Chambersburg's Heritage Center hosts Native American Indian Heritage Day

Chambersburg's Heritage Center hosts Native American Indian Heritage Day

November 24, 2007|By DON AINES

CHAMBERSBURG, PA. - Thanksgiving is the day Americans recall the feast celebrated by the Pilgrims in Plymouth four centuries ago, but their survival and that of many other colonists depended in large measure on the generosity of the Indians who helped them adapt to an unfamiliar environment.

As thousands of Franklin Countians explored the shopping malls on Black Friday, some parents instead took their children to the Heritage Center on Memorial Square for Native American Indian Heritage Day.
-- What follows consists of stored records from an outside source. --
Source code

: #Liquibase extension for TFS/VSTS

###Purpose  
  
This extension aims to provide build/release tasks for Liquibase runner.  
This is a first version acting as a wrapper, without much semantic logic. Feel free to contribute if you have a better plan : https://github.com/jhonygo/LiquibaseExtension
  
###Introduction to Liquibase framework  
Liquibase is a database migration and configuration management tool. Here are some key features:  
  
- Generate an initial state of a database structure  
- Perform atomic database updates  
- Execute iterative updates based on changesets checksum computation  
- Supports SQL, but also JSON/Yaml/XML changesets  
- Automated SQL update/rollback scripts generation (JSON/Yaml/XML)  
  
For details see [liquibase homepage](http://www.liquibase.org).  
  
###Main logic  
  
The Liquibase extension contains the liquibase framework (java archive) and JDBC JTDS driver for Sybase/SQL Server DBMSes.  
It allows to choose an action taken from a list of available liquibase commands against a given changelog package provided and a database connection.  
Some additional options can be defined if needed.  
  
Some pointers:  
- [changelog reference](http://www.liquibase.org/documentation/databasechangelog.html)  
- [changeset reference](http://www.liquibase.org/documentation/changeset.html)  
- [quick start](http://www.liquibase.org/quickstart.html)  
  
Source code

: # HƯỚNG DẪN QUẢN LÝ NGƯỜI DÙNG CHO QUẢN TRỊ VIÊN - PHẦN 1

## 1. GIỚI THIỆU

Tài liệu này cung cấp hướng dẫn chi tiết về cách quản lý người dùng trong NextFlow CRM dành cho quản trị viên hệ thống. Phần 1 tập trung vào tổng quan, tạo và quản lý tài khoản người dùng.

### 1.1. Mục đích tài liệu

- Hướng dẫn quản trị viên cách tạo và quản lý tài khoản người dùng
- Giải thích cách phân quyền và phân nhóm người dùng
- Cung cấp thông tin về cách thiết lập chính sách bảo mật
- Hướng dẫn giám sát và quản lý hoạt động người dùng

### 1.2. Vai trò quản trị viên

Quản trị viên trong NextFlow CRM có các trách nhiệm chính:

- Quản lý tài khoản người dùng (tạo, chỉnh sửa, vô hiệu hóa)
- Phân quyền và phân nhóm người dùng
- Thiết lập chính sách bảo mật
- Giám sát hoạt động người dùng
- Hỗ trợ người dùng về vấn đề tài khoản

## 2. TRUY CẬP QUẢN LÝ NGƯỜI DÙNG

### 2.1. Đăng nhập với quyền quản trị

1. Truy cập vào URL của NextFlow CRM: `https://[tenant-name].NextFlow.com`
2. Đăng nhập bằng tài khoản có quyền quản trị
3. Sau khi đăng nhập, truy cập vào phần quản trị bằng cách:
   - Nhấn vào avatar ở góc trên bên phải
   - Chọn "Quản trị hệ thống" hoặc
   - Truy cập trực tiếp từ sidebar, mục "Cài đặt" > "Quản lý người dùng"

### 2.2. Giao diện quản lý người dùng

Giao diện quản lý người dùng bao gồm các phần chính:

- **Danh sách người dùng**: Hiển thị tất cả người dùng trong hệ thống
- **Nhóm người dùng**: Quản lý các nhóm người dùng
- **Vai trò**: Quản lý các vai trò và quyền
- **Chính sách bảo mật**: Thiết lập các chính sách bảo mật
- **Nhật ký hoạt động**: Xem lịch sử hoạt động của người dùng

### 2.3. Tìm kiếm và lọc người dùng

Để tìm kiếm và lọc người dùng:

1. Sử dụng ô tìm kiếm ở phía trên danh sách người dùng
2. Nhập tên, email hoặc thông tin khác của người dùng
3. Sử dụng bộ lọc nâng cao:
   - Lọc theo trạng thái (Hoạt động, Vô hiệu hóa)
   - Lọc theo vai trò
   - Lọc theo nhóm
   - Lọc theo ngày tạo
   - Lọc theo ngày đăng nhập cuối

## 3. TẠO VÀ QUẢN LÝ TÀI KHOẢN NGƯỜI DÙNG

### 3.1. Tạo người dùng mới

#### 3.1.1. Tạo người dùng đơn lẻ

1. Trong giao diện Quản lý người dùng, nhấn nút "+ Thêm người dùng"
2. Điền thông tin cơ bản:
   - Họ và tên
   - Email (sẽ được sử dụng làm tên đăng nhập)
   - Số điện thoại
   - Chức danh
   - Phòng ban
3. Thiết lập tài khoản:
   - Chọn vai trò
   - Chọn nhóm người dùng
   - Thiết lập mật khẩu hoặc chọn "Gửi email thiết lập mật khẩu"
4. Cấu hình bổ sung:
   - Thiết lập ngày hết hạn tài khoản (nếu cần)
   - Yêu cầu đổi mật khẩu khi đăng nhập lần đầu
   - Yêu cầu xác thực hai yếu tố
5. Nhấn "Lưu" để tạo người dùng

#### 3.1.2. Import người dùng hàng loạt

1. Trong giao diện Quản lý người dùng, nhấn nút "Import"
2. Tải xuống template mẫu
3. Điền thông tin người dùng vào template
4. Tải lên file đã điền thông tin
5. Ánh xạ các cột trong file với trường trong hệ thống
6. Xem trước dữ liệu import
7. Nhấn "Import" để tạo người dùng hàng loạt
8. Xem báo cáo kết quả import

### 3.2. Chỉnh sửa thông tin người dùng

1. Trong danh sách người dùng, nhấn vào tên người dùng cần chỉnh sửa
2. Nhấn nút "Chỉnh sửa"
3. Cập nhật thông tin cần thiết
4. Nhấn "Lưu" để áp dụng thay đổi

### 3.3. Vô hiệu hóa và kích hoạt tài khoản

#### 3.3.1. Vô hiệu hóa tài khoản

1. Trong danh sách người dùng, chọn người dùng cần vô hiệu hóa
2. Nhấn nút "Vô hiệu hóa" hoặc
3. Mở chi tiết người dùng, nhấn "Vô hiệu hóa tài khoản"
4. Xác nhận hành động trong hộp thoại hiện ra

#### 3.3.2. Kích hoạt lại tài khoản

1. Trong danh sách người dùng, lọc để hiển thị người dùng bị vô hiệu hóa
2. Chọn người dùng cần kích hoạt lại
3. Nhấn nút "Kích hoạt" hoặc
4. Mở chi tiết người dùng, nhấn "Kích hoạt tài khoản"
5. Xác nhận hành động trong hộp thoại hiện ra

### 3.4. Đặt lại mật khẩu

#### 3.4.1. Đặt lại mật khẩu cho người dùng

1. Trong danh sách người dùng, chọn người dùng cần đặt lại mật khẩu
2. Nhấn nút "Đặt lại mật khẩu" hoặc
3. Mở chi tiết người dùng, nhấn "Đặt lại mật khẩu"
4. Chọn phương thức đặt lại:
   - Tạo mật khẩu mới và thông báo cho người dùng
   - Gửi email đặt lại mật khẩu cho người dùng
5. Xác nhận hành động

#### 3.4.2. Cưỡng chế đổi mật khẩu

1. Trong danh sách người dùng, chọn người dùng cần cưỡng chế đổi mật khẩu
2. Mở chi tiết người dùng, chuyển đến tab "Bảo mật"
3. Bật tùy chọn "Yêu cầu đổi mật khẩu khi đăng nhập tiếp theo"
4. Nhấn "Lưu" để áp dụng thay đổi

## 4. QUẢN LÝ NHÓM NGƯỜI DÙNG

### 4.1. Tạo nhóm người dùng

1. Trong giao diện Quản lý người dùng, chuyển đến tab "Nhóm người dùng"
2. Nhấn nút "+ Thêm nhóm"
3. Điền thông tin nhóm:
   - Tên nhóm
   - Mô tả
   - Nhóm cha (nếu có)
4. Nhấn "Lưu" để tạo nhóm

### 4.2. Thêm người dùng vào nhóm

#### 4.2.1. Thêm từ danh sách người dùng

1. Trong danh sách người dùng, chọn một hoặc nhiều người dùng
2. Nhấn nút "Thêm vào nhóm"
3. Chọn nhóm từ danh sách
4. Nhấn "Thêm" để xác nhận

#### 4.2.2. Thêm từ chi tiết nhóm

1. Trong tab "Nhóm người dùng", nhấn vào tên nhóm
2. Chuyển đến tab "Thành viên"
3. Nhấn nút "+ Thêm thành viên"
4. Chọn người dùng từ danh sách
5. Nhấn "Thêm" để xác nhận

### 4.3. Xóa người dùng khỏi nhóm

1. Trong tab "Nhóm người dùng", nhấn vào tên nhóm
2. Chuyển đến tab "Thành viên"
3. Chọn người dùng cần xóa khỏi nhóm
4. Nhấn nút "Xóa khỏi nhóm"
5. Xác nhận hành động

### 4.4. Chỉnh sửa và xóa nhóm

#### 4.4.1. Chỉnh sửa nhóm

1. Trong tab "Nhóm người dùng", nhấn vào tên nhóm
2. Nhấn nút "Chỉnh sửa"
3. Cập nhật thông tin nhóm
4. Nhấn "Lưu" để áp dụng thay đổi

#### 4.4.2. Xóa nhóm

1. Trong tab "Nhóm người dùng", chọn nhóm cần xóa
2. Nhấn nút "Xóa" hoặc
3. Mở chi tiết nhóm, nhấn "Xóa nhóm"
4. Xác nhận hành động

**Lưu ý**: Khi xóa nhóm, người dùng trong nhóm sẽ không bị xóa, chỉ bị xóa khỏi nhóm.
The Delaware, Tuscarora and Susquehanna Indians inhabited this part of the country, Gene Niswander of St. Thomas, Pa., told visitors Lester and Phyllis Rotz of Chambersburg. An Indian artifact collector and historian, Niswander explained to them and others the long history of Native Americans in the region, dating to the Paleolithic Period some 10,000 years ago and the Woodland Period, which began about 4,000 years ago.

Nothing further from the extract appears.